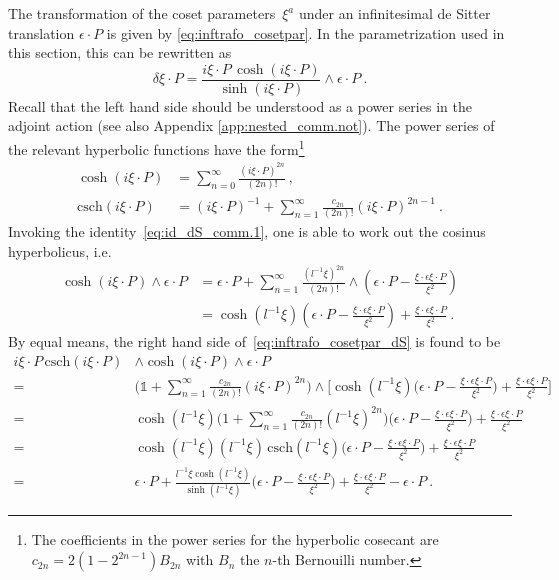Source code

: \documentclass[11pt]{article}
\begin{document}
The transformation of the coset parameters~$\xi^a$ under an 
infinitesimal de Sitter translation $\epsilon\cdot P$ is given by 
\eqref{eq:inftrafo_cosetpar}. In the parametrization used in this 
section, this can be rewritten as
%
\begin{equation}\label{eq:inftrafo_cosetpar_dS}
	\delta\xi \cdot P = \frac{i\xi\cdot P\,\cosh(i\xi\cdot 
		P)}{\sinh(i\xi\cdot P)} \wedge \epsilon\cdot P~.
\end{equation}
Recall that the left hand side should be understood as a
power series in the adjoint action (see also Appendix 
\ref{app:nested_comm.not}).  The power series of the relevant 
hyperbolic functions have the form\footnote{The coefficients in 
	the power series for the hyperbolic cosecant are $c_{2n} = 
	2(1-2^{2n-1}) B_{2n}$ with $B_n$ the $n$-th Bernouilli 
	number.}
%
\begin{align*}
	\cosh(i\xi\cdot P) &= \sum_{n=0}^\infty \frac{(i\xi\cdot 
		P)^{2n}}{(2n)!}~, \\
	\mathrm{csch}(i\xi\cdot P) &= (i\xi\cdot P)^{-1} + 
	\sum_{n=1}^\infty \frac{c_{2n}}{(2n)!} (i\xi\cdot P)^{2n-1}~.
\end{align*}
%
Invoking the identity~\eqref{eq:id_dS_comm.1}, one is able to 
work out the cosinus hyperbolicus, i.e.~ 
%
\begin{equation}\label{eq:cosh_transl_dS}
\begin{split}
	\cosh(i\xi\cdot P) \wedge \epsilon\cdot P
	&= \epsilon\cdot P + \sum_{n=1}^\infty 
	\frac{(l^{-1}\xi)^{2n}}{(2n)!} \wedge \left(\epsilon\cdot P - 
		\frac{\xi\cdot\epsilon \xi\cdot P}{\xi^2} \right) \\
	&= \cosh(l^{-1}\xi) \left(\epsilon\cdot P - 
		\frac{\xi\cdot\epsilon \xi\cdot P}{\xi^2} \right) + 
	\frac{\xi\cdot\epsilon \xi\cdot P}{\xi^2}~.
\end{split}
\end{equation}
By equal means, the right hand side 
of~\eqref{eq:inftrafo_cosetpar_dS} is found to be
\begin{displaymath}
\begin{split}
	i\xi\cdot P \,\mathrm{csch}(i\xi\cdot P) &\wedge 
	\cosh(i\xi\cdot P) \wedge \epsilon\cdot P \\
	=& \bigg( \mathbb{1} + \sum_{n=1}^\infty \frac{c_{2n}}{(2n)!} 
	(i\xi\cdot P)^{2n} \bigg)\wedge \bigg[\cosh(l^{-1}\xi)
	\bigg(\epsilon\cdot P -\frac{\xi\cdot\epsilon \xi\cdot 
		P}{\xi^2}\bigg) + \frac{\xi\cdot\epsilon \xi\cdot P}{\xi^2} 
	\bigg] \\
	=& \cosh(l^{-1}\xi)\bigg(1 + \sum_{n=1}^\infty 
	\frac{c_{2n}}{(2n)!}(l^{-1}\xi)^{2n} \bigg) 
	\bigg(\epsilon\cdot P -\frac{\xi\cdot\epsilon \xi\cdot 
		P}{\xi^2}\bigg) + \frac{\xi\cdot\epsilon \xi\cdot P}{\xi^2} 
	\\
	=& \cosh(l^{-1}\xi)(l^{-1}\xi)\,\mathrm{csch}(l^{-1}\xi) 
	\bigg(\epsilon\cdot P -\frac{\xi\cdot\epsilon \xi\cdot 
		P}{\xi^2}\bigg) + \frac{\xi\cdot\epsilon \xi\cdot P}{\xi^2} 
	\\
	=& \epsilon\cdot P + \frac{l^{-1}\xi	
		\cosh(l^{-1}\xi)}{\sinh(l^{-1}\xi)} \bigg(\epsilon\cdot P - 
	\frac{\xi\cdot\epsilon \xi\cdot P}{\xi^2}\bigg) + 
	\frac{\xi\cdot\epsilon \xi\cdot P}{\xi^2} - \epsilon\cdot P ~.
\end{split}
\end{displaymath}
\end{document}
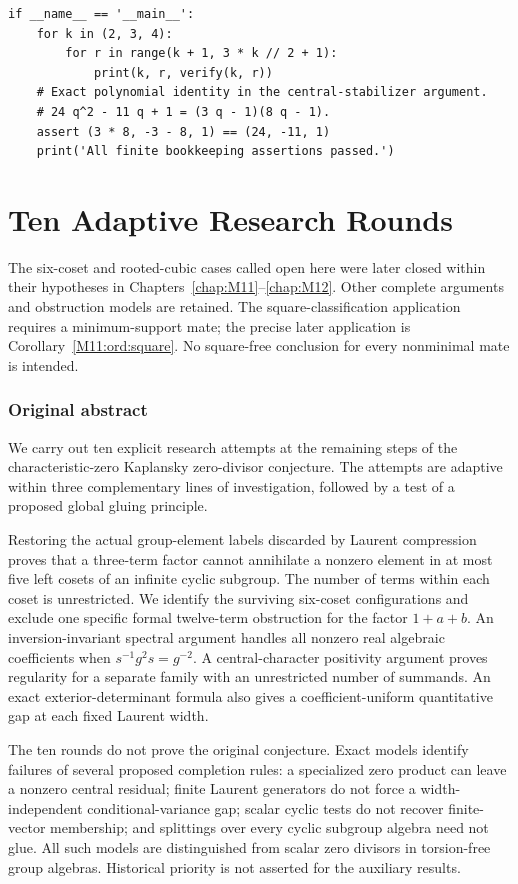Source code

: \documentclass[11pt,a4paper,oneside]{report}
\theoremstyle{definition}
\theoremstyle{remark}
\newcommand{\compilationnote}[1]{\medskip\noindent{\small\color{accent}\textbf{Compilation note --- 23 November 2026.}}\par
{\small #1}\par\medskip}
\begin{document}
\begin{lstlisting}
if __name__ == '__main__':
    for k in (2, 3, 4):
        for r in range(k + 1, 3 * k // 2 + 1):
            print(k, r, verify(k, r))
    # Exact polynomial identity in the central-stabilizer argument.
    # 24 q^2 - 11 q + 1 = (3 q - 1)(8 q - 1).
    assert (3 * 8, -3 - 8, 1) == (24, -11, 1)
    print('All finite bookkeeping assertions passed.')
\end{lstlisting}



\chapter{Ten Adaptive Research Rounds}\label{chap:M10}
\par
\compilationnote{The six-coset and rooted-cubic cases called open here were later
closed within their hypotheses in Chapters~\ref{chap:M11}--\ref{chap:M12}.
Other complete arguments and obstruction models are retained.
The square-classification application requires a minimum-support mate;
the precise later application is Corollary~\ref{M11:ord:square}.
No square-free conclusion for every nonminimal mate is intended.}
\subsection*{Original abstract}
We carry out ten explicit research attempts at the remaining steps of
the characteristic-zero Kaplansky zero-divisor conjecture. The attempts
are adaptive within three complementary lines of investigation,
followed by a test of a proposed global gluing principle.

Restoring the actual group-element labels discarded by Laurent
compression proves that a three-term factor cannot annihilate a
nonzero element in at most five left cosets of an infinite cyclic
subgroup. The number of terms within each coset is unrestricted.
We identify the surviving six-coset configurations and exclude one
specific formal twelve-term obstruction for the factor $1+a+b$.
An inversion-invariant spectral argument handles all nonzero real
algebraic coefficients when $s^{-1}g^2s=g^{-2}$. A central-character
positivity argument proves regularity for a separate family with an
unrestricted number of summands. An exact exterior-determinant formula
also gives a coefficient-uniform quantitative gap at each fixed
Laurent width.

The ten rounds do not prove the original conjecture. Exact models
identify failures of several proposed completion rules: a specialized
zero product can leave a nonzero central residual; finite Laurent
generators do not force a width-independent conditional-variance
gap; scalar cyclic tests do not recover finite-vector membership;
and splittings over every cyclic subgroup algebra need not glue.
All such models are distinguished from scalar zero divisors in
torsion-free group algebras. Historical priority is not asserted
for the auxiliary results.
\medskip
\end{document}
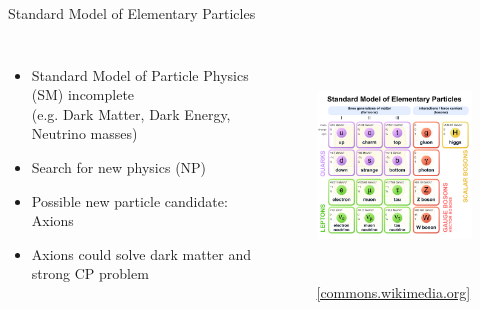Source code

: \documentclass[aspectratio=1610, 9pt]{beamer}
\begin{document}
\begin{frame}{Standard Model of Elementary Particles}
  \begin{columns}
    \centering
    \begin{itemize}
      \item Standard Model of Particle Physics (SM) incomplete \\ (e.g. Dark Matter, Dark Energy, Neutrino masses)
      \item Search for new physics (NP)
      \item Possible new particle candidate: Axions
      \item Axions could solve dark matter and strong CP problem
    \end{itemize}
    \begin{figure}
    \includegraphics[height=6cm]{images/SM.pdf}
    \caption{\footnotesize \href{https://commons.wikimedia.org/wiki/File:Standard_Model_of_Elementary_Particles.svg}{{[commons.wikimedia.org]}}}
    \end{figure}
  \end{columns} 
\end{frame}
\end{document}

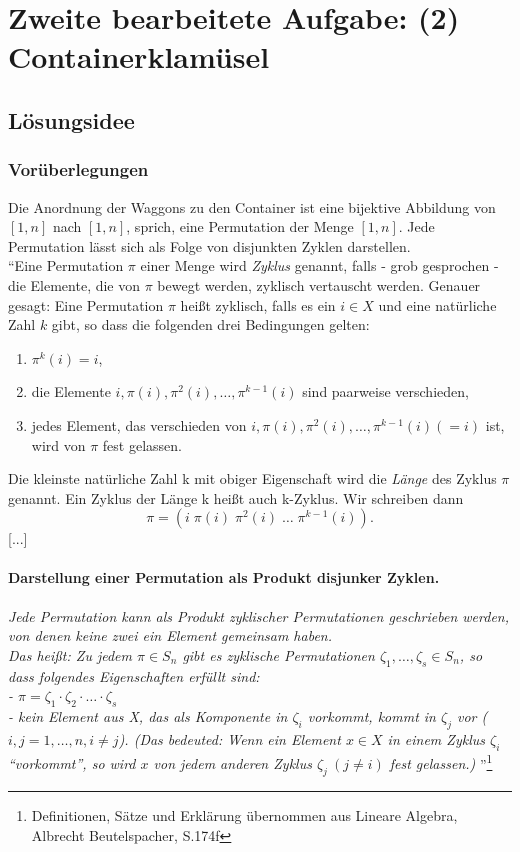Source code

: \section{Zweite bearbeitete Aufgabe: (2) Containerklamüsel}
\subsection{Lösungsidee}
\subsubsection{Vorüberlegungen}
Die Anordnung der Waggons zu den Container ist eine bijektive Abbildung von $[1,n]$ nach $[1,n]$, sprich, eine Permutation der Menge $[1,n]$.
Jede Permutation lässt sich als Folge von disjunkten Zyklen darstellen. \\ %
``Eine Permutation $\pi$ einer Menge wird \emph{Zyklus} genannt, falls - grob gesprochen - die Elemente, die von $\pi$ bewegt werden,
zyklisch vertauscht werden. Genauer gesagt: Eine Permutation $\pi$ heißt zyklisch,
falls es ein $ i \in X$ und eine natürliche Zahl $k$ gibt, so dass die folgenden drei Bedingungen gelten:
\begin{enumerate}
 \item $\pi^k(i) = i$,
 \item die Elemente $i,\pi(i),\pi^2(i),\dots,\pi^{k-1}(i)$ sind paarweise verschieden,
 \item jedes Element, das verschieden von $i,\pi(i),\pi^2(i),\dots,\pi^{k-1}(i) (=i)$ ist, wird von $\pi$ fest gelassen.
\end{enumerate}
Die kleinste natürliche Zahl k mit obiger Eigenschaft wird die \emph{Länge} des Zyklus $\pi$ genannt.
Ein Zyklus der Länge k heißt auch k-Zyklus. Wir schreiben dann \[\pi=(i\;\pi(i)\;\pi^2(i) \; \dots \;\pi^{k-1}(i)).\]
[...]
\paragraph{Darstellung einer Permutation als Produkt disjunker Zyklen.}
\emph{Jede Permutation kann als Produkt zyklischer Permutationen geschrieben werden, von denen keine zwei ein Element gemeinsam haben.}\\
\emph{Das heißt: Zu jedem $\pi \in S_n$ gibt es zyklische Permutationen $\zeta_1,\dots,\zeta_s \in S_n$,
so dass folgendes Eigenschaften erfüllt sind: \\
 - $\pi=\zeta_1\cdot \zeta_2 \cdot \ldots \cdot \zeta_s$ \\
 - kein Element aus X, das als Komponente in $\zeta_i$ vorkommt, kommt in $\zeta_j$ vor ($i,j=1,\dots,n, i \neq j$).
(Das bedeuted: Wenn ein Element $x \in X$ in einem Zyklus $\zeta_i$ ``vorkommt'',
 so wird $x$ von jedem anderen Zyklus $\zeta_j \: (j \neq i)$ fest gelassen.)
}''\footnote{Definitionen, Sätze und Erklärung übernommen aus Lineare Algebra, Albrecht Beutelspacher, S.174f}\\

• _PROBLEM REQUIREMENTS_:
Each line above that holds the string "also" should be copied and shown.

• _RESPONSE TO THIS TASK_:
power series in the adjoint action (see also Appendix 
also gives a coefficient-uniform quantitative gap at each fixed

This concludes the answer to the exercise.